:: Task requirements ::
Scan the records below for the line with "- Content Moderation" and the line with "1. Fork the repository.". Repeat those two lines and every line between them exactly, and nothing else.

:: Excerpts from a dataset ::
------------------------------------------------------------------------

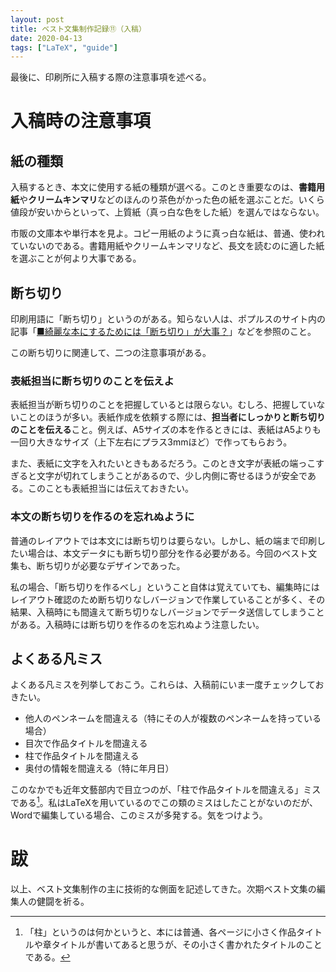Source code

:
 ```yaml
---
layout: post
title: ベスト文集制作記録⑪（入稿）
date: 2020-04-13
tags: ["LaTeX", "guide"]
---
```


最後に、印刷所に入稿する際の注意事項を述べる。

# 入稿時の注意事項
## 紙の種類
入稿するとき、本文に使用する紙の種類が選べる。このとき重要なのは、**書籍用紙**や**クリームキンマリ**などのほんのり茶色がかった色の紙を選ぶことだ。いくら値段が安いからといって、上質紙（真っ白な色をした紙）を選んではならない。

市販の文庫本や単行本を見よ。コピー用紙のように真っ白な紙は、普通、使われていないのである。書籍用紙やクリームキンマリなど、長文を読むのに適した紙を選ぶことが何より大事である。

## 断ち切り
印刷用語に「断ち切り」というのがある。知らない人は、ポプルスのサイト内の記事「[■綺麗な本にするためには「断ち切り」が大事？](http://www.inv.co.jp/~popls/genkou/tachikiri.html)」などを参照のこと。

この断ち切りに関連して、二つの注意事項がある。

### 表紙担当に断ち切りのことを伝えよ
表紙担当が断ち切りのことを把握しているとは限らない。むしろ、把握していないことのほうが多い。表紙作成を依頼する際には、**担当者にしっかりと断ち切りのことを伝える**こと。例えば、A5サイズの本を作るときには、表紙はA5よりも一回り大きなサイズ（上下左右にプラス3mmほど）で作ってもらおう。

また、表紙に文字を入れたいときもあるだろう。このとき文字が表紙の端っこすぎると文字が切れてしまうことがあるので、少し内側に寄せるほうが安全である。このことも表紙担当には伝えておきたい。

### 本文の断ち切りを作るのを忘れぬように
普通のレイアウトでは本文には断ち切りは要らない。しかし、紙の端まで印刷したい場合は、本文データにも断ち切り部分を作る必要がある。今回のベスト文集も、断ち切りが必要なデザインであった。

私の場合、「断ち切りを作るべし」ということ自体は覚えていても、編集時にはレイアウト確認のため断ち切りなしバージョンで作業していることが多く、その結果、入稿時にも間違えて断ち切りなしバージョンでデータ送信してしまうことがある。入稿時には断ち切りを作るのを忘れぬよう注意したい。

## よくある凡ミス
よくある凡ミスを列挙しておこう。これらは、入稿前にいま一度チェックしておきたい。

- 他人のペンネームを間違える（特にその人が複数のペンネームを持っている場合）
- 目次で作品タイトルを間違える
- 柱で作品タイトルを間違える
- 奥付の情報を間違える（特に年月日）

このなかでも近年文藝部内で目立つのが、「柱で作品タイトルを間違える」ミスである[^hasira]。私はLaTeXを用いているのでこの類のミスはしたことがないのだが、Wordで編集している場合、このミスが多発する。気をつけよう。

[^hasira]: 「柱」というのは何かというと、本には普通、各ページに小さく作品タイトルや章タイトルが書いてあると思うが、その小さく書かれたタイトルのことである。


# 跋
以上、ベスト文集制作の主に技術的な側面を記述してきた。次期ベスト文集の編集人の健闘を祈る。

------------------------------------------------------------------------

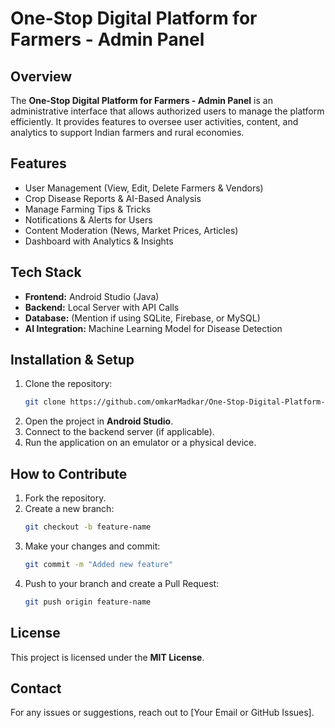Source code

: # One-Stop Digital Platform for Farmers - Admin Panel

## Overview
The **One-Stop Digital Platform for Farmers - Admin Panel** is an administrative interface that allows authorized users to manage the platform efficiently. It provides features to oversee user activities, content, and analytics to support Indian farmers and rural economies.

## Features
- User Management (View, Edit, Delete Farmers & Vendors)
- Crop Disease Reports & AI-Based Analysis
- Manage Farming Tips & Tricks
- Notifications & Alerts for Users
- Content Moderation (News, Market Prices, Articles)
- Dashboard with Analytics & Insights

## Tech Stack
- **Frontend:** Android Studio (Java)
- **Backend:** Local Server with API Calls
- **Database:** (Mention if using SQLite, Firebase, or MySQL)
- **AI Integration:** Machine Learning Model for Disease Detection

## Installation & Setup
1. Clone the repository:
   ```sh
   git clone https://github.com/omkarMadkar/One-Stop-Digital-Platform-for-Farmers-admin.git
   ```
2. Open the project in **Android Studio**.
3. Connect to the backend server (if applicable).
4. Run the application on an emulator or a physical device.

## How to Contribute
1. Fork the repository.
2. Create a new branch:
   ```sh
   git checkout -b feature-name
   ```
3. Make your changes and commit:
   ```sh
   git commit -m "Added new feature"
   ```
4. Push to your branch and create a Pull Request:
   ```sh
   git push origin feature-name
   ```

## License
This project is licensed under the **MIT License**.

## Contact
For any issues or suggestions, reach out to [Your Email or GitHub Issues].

------------------------------------------------------------------------

:: Task output ::
- Content Moderation (News, Market Prices, Articles)
- Dashboard with Analytics & Insights

## Tech Stack
- **Frontend:** Android Studio (Java)
- **Backend:** Local Server with API Calls
- **Database:** (Mention if using SQLite, Firebase, or MySQL)
- **AI Integration:** Machine Learning Model for Disease Detection

## Installation & Setup
1. Clone the repository:
   ```sh
   git clone https://github.com/omkarMadkar/One-Stop-Digital-Platform-for-Farmers-admin.git
   ```
2. Open the project in **Android Studio**.
3. Connect to the backend server (if applicable).
4. Run the application on an emulator or a physical device.

## How to Contribute
1. Fork the repository.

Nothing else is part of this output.